Stored data:
----------------
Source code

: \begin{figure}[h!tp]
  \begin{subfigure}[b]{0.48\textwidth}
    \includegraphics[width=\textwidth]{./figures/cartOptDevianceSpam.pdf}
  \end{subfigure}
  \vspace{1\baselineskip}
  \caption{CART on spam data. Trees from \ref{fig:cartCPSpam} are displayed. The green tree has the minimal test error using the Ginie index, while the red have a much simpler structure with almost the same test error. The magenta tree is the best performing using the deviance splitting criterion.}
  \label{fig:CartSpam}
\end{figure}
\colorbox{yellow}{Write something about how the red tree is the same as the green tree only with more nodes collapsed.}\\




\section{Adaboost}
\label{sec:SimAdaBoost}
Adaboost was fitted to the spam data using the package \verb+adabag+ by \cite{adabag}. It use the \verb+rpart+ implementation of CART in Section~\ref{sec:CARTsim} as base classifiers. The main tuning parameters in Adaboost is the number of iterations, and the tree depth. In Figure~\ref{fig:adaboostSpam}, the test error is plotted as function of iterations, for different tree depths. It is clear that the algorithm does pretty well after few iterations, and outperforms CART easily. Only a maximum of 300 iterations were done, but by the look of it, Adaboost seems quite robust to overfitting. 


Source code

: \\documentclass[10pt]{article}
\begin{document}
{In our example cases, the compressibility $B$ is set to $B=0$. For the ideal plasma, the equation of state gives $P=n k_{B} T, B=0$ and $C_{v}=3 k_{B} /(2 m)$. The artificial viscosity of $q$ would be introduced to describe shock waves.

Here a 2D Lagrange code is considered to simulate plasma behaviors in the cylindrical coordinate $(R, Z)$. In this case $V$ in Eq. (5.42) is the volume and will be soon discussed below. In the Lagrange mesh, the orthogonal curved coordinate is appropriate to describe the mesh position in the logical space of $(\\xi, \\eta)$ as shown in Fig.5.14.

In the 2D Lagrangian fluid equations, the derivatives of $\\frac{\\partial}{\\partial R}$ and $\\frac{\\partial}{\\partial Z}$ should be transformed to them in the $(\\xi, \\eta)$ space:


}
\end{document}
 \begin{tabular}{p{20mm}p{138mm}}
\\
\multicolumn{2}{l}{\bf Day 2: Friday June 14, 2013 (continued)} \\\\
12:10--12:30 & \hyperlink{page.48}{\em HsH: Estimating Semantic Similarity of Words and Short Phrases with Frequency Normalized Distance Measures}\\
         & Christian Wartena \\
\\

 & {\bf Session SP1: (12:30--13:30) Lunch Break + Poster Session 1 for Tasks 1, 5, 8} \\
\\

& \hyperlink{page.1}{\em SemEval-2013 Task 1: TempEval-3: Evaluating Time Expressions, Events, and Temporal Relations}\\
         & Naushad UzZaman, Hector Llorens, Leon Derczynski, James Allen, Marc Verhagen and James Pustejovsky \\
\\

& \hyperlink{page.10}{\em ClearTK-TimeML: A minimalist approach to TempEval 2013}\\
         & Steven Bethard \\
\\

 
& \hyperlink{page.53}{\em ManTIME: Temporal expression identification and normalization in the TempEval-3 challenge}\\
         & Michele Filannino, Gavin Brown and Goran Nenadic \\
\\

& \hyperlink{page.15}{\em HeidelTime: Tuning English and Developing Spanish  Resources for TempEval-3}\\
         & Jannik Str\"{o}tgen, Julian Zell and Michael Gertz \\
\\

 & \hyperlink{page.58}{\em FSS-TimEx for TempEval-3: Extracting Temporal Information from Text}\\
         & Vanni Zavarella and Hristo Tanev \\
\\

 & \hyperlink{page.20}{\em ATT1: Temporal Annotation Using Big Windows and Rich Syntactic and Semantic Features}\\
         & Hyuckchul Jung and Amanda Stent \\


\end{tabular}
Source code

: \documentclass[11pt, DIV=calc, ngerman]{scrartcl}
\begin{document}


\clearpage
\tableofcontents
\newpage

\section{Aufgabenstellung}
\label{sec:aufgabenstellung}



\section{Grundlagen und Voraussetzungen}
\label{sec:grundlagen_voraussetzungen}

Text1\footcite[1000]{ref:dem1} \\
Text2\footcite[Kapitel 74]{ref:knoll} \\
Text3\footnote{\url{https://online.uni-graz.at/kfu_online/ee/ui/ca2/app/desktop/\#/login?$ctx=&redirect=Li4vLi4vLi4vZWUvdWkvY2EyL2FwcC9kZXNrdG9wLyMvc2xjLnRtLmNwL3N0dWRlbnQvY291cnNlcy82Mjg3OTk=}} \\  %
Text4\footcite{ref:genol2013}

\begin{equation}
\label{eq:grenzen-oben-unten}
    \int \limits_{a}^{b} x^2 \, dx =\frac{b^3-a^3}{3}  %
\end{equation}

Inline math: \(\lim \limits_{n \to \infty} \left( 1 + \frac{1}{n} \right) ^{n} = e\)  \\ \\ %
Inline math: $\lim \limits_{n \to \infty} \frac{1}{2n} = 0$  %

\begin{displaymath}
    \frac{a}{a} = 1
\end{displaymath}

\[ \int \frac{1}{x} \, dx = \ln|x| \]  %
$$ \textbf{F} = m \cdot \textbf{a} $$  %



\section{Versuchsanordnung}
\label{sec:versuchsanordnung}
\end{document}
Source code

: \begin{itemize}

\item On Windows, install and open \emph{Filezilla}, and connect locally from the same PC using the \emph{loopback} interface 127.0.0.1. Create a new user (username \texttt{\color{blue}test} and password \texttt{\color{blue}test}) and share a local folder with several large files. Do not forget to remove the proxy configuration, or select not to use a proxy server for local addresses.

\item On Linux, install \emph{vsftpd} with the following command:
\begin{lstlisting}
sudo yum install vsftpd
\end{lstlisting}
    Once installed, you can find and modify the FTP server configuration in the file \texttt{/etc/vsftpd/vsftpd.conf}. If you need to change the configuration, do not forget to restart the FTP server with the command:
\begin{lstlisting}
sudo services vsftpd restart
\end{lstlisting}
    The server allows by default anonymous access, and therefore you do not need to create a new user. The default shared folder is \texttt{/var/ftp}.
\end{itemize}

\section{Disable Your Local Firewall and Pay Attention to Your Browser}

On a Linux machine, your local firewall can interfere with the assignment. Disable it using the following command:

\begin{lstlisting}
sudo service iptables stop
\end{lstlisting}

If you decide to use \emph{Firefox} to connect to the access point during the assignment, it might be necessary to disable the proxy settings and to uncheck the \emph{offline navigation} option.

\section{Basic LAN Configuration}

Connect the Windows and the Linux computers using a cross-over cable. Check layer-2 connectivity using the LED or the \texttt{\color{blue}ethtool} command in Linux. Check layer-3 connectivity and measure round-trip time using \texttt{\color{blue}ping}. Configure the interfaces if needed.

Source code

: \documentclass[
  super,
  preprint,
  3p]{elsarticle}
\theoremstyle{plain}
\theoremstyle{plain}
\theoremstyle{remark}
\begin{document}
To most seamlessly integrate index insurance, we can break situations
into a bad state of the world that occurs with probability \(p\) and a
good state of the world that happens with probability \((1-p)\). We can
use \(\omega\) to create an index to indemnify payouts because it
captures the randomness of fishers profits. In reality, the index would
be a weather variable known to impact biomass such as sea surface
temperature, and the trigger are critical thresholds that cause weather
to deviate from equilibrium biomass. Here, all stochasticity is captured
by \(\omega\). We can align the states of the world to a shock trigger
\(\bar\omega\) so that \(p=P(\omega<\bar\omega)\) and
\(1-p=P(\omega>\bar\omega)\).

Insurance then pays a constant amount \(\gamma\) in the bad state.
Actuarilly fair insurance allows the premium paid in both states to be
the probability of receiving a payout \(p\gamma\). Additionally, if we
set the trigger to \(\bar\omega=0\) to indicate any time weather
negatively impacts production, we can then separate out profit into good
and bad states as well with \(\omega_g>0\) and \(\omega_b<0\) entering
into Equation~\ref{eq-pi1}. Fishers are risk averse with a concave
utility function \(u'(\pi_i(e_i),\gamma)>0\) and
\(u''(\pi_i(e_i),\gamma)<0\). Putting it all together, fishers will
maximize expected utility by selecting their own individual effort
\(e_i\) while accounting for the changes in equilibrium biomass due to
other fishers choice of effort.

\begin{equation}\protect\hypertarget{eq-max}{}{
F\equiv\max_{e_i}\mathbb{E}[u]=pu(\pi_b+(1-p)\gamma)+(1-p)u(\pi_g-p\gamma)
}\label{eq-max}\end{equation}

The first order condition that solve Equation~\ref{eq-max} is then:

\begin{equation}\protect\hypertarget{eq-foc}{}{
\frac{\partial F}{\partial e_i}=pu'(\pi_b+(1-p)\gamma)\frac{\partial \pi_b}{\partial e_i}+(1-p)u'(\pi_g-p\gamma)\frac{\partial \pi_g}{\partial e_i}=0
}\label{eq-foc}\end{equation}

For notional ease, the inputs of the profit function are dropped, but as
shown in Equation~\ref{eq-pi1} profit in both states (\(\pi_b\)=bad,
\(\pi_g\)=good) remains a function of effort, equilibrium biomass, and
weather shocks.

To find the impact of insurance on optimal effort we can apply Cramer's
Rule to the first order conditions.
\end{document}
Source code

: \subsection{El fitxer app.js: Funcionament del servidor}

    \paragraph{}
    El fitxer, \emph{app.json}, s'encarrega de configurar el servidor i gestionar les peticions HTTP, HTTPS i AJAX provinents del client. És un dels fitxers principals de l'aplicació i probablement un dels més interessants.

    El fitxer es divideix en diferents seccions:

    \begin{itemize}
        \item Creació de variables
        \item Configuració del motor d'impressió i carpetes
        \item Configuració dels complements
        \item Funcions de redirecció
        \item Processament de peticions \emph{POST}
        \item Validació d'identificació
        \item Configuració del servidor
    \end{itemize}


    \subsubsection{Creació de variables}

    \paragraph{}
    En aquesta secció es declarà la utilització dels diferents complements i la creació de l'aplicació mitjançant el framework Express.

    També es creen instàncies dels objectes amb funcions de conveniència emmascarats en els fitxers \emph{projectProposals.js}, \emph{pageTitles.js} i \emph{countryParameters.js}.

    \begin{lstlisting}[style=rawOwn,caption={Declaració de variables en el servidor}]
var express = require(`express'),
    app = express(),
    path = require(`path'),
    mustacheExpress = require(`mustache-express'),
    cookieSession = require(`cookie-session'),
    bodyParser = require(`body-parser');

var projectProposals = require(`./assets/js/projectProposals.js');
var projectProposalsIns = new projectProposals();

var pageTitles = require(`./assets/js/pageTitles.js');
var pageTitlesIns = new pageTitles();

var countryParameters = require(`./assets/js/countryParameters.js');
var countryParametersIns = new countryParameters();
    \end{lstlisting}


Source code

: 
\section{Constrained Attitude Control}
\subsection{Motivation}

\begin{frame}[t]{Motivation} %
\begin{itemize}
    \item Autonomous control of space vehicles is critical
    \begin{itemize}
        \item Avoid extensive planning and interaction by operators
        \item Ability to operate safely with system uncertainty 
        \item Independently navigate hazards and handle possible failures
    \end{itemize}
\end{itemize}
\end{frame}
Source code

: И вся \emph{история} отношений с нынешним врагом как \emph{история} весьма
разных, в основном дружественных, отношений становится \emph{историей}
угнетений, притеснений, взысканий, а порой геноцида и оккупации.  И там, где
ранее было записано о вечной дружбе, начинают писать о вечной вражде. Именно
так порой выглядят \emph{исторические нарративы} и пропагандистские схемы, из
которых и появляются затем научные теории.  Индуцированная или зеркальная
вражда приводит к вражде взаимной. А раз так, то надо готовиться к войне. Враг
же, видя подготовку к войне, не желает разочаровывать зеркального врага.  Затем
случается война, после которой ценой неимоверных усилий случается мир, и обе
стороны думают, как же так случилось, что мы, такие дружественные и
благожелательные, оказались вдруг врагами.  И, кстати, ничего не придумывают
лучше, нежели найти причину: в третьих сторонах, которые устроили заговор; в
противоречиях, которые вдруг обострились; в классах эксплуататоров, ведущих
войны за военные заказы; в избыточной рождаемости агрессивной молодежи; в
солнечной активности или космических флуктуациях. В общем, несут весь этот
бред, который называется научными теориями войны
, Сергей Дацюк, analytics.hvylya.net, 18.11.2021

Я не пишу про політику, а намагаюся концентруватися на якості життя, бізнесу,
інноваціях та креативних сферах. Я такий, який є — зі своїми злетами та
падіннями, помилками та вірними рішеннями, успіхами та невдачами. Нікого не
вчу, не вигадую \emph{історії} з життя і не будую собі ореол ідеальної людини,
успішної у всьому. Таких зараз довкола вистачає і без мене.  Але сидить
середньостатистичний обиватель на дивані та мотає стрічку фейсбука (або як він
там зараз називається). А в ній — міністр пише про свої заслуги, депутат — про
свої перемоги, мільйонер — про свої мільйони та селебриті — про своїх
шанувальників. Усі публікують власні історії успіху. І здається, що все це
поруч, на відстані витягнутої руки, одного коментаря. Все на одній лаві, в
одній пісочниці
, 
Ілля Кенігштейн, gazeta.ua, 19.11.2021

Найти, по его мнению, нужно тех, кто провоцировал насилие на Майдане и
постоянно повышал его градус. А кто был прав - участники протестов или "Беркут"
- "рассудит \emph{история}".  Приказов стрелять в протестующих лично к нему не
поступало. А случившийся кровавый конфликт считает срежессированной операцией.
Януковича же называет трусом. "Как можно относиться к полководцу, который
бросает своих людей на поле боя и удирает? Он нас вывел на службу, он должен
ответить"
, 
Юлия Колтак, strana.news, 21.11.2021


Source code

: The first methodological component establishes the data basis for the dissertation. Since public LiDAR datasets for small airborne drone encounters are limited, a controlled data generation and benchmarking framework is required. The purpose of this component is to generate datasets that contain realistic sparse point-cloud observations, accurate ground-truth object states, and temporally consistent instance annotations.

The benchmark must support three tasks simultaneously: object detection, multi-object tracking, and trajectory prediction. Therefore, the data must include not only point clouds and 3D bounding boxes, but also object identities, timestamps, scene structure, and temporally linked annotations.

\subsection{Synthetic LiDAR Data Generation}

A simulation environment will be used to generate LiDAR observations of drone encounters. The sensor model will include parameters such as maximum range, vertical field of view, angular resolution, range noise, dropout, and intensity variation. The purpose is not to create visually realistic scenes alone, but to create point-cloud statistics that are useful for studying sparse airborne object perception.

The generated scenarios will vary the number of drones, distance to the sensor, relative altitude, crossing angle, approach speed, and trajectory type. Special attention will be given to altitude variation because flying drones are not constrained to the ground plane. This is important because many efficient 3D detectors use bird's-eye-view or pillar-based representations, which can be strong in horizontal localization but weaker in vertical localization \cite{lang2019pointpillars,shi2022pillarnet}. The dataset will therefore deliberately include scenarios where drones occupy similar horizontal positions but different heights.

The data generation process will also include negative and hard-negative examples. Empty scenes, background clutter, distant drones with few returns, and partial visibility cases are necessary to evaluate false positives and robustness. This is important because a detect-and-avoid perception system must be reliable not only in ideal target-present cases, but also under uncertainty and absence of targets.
----------------
**TASK DIRECTIONS:**
Filter the entries down to the lines that include the string "user".

**RESULT:**
\item On Windows, install and open \emph{Filezilla}, and connect locally from the same PC using the \emph{loopback} interface 127.0.0.1. Create a new user (username \texttt{\color{blue}test} and password \texttt{\color{blue}test}) and share a local folder with several large files. Do not forget to remove the proxy configuration, or select not to use a proxy server for local addresses.
    The server allows by default anonymous access, and therefore you do not need to create a new user. The default shared folder is \texttt{/var/ftp}.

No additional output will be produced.